[Start of section]

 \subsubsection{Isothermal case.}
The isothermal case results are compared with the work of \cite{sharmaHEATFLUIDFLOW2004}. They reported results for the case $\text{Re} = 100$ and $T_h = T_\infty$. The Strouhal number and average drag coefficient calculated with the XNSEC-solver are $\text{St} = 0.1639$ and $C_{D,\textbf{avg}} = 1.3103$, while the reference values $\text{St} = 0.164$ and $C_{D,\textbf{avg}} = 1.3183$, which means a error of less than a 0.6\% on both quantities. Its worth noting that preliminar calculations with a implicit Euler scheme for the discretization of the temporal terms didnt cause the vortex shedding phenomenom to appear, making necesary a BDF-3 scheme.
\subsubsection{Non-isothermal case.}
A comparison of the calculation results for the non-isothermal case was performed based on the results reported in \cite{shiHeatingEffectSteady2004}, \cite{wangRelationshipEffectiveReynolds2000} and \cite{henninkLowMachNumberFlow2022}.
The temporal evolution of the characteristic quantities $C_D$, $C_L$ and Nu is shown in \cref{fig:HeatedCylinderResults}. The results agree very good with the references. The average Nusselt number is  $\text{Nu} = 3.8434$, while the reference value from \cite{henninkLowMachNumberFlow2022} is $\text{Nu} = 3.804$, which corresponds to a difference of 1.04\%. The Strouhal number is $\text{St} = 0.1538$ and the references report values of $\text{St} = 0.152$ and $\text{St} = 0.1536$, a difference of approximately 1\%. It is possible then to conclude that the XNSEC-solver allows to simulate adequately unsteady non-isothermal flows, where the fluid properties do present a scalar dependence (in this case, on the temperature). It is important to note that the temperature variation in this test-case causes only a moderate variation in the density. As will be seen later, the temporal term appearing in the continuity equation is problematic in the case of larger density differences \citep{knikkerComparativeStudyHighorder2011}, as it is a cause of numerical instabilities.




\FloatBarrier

[End of section]

• [Description of the task]: Your task is to output all of the data above word for word.

• [Expected answer]:
 \subsubsection{Isothermal case.}
The isothermal case results are compared with the work of \cite{sharmaHEATFLUIDFLOW2004}. They reported results for the case $\text{Re} = 100$ and $T_h = T_\infty$. The Strouhal number and average drag coefficient calculated with the XNSEC-solver are $\text{St} = 0.1639$ and $C_{D,\textbf{avg}} = 1.3103$, while the reference values $\text{St} = 0.164$ and $C_{D,\textbf{avg}} = 1.3183$, which means a error of less than a 0.6\% on both quantities. Its worth noting that preliminar calculations with a implicit Euler scheme for the discretization of the temporal terms didnt cause the vortex shedding phenomenom to appear, making necesary a BDF-3 scheme.
\subsubsection{Non-isothermal case.}
A comparison of the calculation results for the non-isothermal case was performed based on the results reported in \cite{shiHeatingEffectSteady2004}, \cite{wangRelationshipEffectiveReynolds2000} and \cite{henninkLowMachNumberFlow2022}.
The temporal evolution of the characteristic quantities $C_D$, $C_L$ and Nu is shown in \cref{fig:HeatedCylinderResults}. The results agree very good with the references. The average Nusselt number is  $\text{Nu} = 3.8434$, while the reference value from \cite{henninkLowMachNumberFlow2022} is $\text{Nu} = 3.804$, which corresponds to a difference of 1.04\%. The Strouhal number is $\text{St} = 0.1538$ and the references report values of $\text{St} = 0.152$ and $\text{St} = 0.1536$, a difference of approximately 1\%. It is possible then to conclude that the XNSEC-solver allows to simulate adequately unsteady non-isothermal flows, where the fluid properties do present a scalar dependence (in this case, on the temperature). It is important to note that the temperature variation in this test-case causes only a moderate variation in the density. As will be seen later, the temporal term appearing in the continuity equation is problematic in the case of larger density differences \citep{knikkerComparativeStudyHighorder2011}, as it is a cause of numerical instabilities.




\FloatBarrier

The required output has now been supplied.